PROBLEM DETAILS — Pictures do not belong in the output. Reproduce exactly the lines from the start of the records through the line with "DNNs are often".

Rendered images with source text
● ● ●
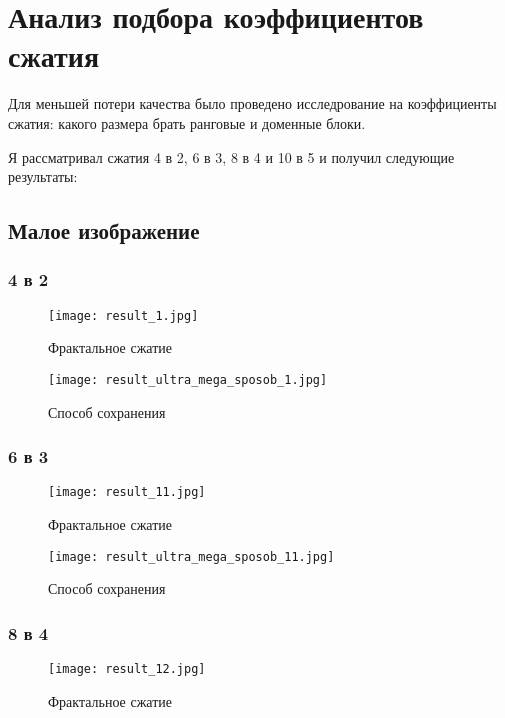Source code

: \documentclass{article}
\begin{document}
\section{Анализ подбора коэффициентов сжатия}

Для меньшей потери качества было проведено исследрование на коэффициенты сжатия: какого размера брать ранговые и доменные блоки.

Я рассматривал сжатия 4 в 2, 6 в 3, 8 в 4 и 10 в 5 и получил следующие результаты:

\subsection{Малое изображение}
\subsubsection{4 в 2}
\begin{figure}[h]
	\centering
	\texttt{[image: result\_1.jpg]}
	\caption{Фрактальное сжатие}
	\label{fig:mpr}
\end{figure}

\begin{figure}[h]
	\centering
	\texttt{[image: result\_ultra\_mega\_sposob\_1.jpg]}
	\caption{Способ сохранения}
	\label{fig:mpr}
\end{figure}

\subsubsection{6 в 3}
\begin{figure}[h]
	\centering
	\texttt{[image: result\_11.jpg]}
	\caption{Фрактальное сжатие}
	\label{fig:mpr}
\end{figure}

\begin{figure}[h]
	\centering
	\texttt{[image: result\_ultra\_mega\_sposob\_11.jpg]}
	\caption{Способ сохранения}
	\label{fig:mpr}
\end{figure}

\subsubsection{8 в 4}
\begin{figure}[h]
	\centering
	\texttt{[image: result\_12.jpg]}
	\caption{Фрактальное сжатие}
	\label{fig:mpr}
\end{figure}
\end{document}
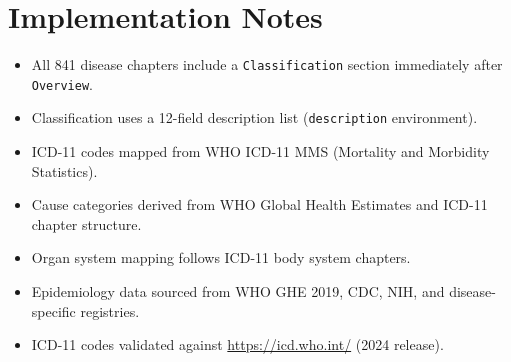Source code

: \section{Implementation Notes}
\label{sec:impl_notes}

\begin{itemize}[noitemsep]
\item All 841 disease chapters include a \texttt{Classification} section immediately after \texttt{Overview}.
\item Classification uses a 12-field description list (\texttt{description} environment).
\item ICD-11 codes mapped from WHO ICD-11 MMS (Mortality and Morbidity Statistics).
\item Cause categories derived from WHO Global Health Estimates and ICD-11 chapter structure.
\item Organ system mapping follows ICD-11 body system chapters.
\item Epidemiology data sourced from WHO GHE 2019, CDC, NIH, and disease-specific registries.
\item ICD-11 codes validated against \url{https://icd.who.int/} (2024 release).
\end{itemize}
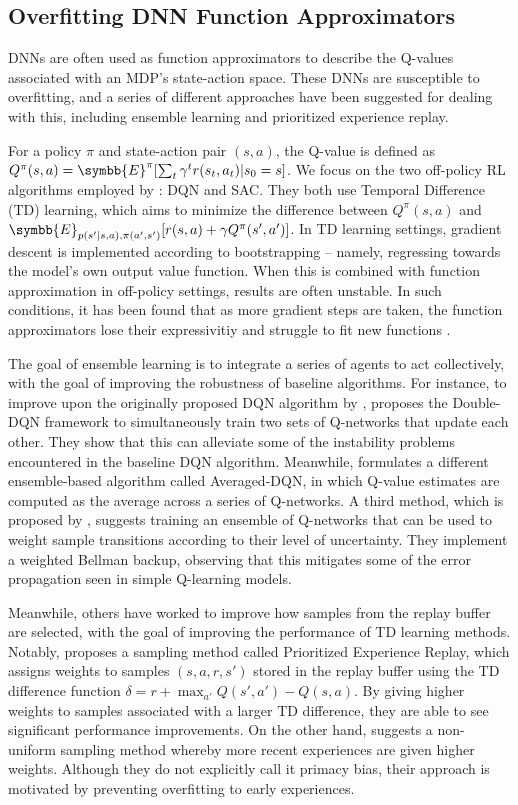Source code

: \documentclass[base]{subfiles}
\begin{document}
\subsection{Overfitting DNN Function Approximators}

DNNs are often used as function approximators to describe the Q-values associated with an MDP's state-action space.
These DNNs are susceptible to overfitting, and a series of different approaches have been suggested for dealing with this, including ensemble learning and prioritized experience replay.

For a policy $\pi$ and state-action pair $(s,a)$, the Q-value is defined as $Q^{\pi} (s, a) = \symbb{E}^{\pi} [ \sum_t \gamma^t r(s_t, a_t) | s_0 = s ]$.
We focus on the two off-policy RL algorithms employed by \cite{kim2023}: DQN and SAC.
They both use Temporal Difference (TD) learning, which aims to minimize the difference between $Q^{\pi}(s,a)$ and $\symbb{E}_{p(s'|s,a), \pi(a',s')} [r(s,a) + \gamma Q^{\pi} (s', a')]$.
In TD learning settings, gradient descent is implemented according to bootstrapping -- namely, regressing towards the model's own output value function.
When this is combined with function approximation in off-policy settings, results are often unstable.
In such conditions, it has been found that as more gradient steps are taken, the function approximators lose their expressivitiy and struggle to fit new functions \cite{kumar2021, lyle2022}.

The goal of ensemble learning is to integrate a series of agents to act collectively, with the goal of improving the robustness of baseline algorithms.
For instance, to improve upon the originally proposed DQN algorithm by \cite{minh2015}, \cite{hasselt2016} proposes the Double-DQN framework to simultaneously train two sets of Q-networks that update each other.
They show that this can alleviate some of the instability problems encountered in the baseline DQN algorithm.
Meanwhile, \cite{anschel2017} formulates a different ensemble-based algorithm called Averaged-DQN, in which Q-value estimates are computed as the average across a series of Q-networks.
A third method, which is proposed by \cite{lee2021}, suggests training an ensemble of Q-networks that can be used to weight sample transitions according to their level of uncertainty.
They implement a weighted Bellman backup, observing that this mitigates some of the error propagation seen in simple Q-learning models.

Meanwhile, others have worked to improve how samples from the replay buffer are selected, with the goal of improving the performance of TD learning methods.
Notably, \cite{schaul2016} proposes a sampling method called Prioritized Experience Replay, which assigns weights to samples $(s, a, r, s')$ stored in the replay buffer using the TD difference function $\delta = r + \max_{a'} Q(s', a') - Q(s,a)$.
By giving higher weights to samples associated with a larger TD difference, they are able to see significant performance improvements.
On the other hand, \cite{wang2020} suggests a non-uniform sampling method whereby more recent experiences are given higher weights.
Although they do not explicitly call it primacy bias, their approach is motivated by preventing overfitting to early experiences.
\end{document}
● ● ●
EXERCISE RESULT —
Source code

: \documentclass{article}
\begin{document}
\section{Анализ подбора коэффициентов сжатия}

Для меньшей потери качества было проведено исследрование на коэффициенты сжатия: какого размера брать ранговые и доменные блоки.

Я рассматривал сжатия 4 в 2, 6 в 3, 8 в 4 и 10 в 5 и получил следующие результаты:

\subsection{Малое изображение}
\subsubsection{4 в 2}
\begin{figure}[h]
	\centering
	\texttt{[image: result\_1.jpg]}
	\caption{Фрактальное сжатие}
	\label{fig:mpr}
\end{figure}

\begin{figure}[h]
	\centering
	\texttt{[image: result\_ultra\_mega\_sposob\_1.jpg]}
	\caption{Способ сохранения}
	\label{fig:mpr}
\end{figure}

\subsubsection{6 в 3}
\begin{figure}[h]
	\centering
	\texttt{[image: result\_11.jpg]}
	\caption{Фрактальное сжатие}
	\label{fig:mpr}
\end{figure}

\begin{figure}[h]
	\centering
	\texttt{[image: result\_ultra\_mega\_sposob\_11.jpg]}
	\caption{Способ сохранения}
	\label{fig:mpr}
\end{figure}

\subsubsection{8 в 4}
\begin{figure}[h]
	\centering
	\texttt{[image: result\_12.jpg]}
	\caption{Фрактальное сжатие}
	\label{fig:mpr}
\end{figure}
\end{document}
Source code

: \section{Implementation Notes}
\label{sec:impl_notes}

\begin{itemize}[noitemsep]
\item All 841 disease chapters include a \texttt{Classification} section immediately after \texttt{Overview}.
\item Classification uses a 12-field description list (\texttt{description} environment).
\item ICD-11 codes mapped from WHO ICD-11 MMS (Mortality and Morbidity Statistics).
\item Cause categories derived from WHO Global Health Estimates and ICD-11 chapter structure.
\item Organ system mapping follows ICD-11 body system chapters.
\item Epidemiology data sourced from WHO GHE 2019, CDC, NIH, and disease-specific registries.
\item ICD-11 codes validated against \url{https://icd.who.int/} (2024 release).
\end{itemize}
Source code

: \documentclass[base]{subfiles}
\begin{document}
\subsection{Overfitting DNN Function Approximators}

DNNs are often used as function approximators to describe the Q-values associated with an MDP's state-action space.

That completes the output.